- _GOAL OF THE EXERCISE_: Everything from the first line of the records to the line containing "Selamat Pagi Lagi", inclusive, is to be extracted exactly, and nothing more.
◆ ◆ ◆
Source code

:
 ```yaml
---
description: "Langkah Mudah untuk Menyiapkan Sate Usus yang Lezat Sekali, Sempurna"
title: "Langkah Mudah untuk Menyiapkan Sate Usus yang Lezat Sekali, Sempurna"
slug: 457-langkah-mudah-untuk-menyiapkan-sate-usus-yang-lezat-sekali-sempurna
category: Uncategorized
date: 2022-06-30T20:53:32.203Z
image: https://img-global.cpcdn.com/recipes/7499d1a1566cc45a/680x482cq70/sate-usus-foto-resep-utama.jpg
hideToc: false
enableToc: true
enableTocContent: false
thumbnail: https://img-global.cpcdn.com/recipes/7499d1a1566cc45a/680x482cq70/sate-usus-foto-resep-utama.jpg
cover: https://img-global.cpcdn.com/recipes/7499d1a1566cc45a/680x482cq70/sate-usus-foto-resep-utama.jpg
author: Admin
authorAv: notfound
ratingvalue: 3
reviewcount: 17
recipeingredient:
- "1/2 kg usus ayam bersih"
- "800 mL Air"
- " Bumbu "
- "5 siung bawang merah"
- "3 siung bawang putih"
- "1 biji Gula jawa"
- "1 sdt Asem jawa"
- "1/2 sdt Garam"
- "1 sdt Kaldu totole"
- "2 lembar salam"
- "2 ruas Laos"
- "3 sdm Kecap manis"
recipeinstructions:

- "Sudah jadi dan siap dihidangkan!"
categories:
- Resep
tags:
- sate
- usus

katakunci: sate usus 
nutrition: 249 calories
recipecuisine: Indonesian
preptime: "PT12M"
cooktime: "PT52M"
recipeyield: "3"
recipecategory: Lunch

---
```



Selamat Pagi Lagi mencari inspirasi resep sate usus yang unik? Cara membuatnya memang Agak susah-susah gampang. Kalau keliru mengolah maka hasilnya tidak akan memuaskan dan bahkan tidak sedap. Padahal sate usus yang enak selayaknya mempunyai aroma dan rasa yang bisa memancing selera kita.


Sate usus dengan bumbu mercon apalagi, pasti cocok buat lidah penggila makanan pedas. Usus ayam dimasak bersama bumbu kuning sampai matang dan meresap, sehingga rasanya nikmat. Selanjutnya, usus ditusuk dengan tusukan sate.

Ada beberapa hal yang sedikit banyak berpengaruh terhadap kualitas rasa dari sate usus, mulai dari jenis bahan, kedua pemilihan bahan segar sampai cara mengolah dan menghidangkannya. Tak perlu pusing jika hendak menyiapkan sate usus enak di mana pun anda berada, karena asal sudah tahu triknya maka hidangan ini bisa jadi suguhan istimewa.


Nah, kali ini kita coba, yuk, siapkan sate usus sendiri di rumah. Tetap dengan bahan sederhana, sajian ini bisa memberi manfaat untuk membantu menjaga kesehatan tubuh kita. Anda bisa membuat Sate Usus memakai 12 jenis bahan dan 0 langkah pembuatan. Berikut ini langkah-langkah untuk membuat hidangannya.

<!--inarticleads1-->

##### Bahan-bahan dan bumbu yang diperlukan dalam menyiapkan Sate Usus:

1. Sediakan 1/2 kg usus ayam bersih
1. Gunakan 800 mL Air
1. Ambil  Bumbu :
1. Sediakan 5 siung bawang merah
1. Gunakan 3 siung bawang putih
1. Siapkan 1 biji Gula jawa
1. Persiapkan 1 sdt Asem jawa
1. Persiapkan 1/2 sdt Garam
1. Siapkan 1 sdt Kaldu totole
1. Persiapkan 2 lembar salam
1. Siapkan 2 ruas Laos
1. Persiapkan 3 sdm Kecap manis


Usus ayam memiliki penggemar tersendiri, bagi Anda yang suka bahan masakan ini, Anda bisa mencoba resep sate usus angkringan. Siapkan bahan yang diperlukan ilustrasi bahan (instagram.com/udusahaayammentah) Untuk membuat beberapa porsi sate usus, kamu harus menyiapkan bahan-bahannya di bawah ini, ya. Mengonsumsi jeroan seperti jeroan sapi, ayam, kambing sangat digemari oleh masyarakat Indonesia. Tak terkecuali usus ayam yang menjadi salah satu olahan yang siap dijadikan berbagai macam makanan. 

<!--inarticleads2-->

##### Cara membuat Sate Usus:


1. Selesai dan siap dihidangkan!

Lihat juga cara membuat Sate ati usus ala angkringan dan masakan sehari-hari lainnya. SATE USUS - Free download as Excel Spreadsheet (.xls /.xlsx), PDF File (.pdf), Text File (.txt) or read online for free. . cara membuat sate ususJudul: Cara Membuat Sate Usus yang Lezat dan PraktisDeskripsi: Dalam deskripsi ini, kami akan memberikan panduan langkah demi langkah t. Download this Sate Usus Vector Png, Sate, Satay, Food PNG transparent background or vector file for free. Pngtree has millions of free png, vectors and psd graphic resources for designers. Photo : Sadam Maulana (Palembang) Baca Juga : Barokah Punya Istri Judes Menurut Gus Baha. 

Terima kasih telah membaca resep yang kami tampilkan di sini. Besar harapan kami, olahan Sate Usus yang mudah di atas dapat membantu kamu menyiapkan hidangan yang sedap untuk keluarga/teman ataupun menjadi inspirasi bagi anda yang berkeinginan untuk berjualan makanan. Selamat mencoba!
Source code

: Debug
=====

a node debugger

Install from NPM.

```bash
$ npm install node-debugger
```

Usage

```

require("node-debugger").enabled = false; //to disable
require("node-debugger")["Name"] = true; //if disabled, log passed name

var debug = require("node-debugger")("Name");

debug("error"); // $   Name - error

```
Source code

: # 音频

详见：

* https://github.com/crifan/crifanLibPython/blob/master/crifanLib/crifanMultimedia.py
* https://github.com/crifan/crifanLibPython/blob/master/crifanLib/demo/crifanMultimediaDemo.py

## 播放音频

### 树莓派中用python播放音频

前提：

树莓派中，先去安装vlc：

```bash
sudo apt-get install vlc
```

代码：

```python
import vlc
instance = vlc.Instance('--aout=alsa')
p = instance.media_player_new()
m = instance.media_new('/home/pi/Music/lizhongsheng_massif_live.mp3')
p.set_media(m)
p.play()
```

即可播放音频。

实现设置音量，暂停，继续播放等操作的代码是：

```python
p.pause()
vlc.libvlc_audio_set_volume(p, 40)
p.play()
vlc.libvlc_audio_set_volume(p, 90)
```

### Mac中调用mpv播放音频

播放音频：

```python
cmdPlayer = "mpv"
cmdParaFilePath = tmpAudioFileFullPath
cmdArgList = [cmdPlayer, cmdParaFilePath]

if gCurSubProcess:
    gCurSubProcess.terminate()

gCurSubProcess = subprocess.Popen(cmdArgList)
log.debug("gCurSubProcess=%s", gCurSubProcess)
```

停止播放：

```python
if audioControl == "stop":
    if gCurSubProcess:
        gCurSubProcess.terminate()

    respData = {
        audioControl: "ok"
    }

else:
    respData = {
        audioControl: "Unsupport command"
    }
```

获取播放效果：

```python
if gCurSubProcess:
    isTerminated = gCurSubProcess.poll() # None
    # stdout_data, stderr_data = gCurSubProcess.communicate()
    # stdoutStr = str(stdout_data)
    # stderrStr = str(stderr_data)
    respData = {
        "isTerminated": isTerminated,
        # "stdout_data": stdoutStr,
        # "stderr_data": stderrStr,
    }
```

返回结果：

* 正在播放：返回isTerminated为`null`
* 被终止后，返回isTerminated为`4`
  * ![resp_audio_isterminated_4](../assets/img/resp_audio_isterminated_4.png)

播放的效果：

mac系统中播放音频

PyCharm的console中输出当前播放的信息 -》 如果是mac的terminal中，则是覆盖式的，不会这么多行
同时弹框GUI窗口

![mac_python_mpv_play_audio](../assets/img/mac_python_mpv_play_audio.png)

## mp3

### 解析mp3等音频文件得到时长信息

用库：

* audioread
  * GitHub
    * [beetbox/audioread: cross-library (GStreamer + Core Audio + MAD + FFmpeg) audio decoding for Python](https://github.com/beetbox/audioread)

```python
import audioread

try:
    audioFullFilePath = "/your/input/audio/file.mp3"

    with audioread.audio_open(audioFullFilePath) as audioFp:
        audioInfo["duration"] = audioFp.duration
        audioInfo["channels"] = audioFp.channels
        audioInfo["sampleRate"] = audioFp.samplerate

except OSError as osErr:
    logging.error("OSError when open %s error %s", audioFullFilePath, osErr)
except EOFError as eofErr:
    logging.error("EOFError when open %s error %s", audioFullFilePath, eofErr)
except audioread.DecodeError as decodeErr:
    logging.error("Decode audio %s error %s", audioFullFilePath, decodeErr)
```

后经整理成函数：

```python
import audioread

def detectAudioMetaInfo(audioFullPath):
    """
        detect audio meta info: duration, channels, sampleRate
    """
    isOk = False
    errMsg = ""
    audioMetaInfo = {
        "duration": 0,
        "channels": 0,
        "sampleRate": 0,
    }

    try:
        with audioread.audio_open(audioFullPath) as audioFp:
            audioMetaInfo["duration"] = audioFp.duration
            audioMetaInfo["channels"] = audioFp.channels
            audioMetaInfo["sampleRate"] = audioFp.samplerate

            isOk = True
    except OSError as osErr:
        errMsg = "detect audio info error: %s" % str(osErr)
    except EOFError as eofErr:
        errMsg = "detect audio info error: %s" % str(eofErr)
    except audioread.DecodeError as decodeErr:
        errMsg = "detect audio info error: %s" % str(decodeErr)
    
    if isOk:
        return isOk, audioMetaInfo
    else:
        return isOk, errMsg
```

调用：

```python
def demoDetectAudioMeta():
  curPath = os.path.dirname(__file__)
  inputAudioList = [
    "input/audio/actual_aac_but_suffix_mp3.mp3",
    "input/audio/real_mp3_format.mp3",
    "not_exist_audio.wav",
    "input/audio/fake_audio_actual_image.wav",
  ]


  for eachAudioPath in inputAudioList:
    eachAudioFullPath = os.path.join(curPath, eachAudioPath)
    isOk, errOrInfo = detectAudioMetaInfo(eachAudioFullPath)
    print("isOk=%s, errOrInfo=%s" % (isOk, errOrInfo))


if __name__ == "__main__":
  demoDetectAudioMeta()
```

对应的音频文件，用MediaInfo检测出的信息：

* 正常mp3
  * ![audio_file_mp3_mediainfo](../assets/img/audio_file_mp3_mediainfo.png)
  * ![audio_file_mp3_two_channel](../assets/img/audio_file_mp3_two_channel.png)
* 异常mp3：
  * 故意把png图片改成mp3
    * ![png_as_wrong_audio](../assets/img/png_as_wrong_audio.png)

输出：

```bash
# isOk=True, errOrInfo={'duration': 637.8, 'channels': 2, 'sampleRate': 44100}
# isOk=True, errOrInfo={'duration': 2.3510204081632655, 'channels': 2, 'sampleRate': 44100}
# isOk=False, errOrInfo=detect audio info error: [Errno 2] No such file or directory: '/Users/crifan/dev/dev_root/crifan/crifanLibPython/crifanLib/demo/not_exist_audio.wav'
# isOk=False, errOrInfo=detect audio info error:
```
◆ ◆ ◆
- _OUTPUT_:
Source code

:
 ```yaml
---
description: "Langkah Mudah untuk Menyiapkan Sate Usus yang Lezat Sekali, Sempurna"
title: "Langkah Mudah untuk Menyiapkan Sate Usus yang Lezat Sekali, Sempurna"
slug: 457-langkah-mudah-untuk-menyiapkan-sate-usus-yang-lezat-sekali-sempurna
category: Uncategorized
date: 2022-06-30T20:53:32.203Z
image: https://img-global.cpcdn.com/recipes/7499d1a1566cc45a/680x482cq70/sate-usus-foto-resep-utama.jpg
hideToc: false
enableToc: true
enableTocContent: false
thumbnail: https://img-global.cpcdn.com/recipes/7499d1a1566cc45a/680x482cq70/sate-usus-foto-resep-utama.jpg
cover: https://img-global.cpcdn.com/recipes/7499d1a1566cc45a/680x482cq70/sate-usus-foto-resep-utama.jpg
author: Admin
authorAv: notfound
ratingvalue: 3
reviewcount: 17
recipeingredient:
- "1/2 kg usus ayam bersih"
- "800 mL Air"
- " Bumbu "
- "5 siung bawang merah"
- "3 siung bawang putih"
- "1 biji Gula jawa"
- "1 sdt Asem jawa"
- "1/2 sdt Garam"
- "1 sdt Kaldu totole"
- "2 lembar salam"
- "2 ruas Laos"
- "3 sdm Kecap manis"
recipeinstructions:

- "Sudah jadi dan siap dihidangkan!"
categories:
- Resep
tags:
- sate
- usus

katakunci: sate usus 
nutrition: 249 calories
recipecuisine: Indonesian
preptime: "PT12M"
cooktime: "PT52M"
recipeyield: "3"
recipecategory: Lunch

---
```



Selamat Pagi Lagi mencari inspirasi resep sate usus yang unik? Cara membuatnya memang Agak susah-susah gampang. Kalau keliru mengolah maka hasilnya tidak akan memuaskan dan bahkan tidak sedap. Padahal sate usus yang enak selayaknya mempunyai aroma dan rasa yang bisa memancing selera kita.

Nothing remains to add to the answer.